Copy out every line of the records in which "hooves" can be found.

------ Data to examine

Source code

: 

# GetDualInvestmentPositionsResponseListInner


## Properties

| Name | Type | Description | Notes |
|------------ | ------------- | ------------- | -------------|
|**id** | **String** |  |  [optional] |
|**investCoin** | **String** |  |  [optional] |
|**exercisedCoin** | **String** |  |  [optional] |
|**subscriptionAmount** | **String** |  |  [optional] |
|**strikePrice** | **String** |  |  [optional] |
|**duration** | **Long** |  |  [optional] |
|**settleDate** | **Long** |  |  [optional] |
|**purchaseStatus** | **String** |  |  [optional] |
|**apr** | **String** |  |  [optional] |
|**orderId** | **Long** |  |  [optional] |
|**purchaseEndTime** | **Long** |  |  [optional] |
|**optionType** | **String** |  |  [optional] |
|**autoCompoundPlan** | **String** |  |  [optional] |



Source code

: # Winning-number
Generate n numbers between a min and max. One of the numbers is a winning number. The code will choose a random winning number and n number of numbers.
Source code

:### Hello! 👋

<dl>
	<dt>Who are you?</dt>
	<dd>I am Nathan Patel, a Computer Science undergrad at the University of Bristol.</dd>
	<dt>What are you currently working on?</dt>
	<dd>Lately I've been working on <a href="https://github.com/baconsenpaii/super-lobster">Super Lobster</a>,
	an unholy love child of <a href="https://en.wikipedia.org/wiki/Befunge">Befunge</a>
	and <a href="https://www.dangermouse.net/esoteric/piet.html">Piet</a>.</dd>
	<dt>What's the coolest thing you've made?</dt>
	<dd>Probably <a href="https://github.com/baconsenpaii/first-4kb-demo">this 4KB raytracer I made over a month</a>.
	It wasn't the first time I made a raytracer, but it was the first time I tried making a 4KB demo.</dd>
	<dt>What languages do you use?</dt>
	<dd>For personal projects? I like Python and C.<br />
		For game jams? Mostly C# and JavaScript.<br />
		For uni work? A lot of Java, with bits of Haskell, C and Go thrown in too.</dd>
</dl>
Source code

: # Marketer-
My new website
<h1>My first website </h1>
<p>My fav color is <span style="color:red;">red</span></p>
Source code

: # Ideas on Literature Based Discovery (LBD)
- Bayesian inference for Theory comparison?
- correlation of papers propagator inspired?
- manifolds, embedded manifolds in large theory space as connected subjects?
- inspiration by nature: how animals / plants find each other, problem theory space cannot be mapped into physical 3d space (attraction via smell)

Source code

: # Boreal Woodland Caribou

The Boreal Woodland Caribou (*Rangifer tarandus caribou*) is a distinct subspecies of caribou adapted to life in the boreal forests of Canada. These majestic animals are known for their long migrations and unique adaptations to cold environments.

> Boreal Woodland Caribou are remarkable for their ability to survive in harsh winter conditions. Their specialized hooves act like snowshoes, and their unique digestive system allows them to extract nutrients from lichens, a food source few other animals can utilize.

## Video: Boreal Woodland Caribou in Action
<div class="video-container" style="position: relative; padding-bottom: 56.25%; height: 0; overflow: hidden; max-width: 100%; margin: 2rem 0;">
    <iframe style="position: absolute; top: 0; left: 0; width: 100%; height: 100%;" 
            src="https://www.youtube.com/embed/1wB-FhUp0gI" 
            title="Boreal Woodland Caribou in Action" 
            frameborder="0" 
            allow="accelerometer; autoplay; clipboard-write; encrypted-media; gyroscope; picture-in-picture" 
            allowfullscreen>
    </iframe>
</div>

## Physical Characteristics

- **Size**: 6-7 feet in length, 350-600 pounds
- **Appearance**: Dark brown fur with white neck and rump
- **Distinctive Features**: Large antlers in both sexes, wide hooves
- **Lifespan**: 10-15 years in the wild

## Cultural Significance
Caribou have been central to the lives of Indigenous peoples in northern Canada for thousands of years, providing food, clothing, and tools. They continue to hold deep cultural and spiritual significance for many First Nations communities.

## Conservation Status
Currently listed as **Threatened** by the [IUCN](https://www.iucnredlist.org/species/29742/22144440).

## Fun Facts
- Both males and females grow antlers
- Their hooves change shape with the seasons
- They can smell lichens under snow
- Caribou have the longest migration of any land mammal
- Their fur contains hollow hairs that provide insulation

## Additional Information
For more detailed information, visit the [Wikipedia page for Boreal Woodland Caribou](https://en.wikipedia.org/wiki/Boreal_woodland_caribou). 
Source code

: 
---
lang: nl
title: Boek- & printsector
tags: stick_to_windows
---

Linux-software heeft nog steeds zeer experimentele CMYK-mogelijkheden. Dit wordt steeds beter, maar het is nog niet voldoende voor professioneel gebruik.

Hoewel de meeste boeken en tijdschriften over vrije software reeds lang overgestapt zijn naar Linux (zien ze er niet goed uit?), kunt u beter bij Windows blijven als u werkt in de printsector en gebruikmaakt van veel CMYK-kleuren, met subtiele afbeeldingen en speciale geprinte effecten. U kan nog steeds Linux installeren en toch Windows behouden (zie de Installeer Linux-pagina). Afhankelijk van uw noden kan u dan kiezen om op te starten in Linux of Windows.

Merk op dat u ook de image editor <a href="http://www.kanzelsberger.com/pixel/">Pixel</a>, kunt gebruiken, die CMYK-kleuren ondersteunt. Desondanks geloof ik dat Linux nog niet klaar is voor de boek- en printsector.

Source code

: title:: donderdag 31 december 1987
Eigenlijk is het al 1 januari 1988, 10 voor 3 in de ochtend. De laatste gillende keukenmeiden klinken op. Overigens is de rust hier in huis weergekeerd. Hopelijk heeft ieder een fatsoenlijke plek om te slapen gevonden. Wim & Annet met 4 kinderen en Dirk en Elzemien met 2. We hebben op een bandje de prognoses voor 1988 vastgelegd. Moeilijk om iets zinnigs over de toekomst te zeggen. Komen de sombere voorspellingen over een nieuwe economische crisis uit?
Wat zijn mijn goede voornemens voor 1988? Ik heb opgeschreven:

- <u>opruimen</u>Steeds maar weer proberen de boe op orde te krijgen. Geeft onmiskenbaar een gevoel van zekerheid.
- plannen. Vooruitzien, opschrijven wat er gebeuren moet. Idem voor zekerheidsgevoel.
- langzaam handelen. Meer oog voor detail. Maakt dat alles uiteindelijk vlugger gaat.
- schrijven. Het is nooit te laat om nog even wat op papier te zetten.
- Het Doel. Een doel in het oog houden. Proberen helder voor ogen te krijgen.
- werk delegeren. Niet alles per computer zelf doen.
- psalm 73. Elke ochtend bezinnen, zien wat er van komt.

------------

_Written reply:_
> Boreal Woodland Caribou are remarkable for their ability to survive in harsh winter conditions. Their specialized hooves act like snowshoes, and their unique digestive system allows them to extract nutrients from lichens, a food source few other animals can utilize.
- **Distinctive Features**: Large antlers in both sexes, wide hooves
- Their hooves change shape with the seasons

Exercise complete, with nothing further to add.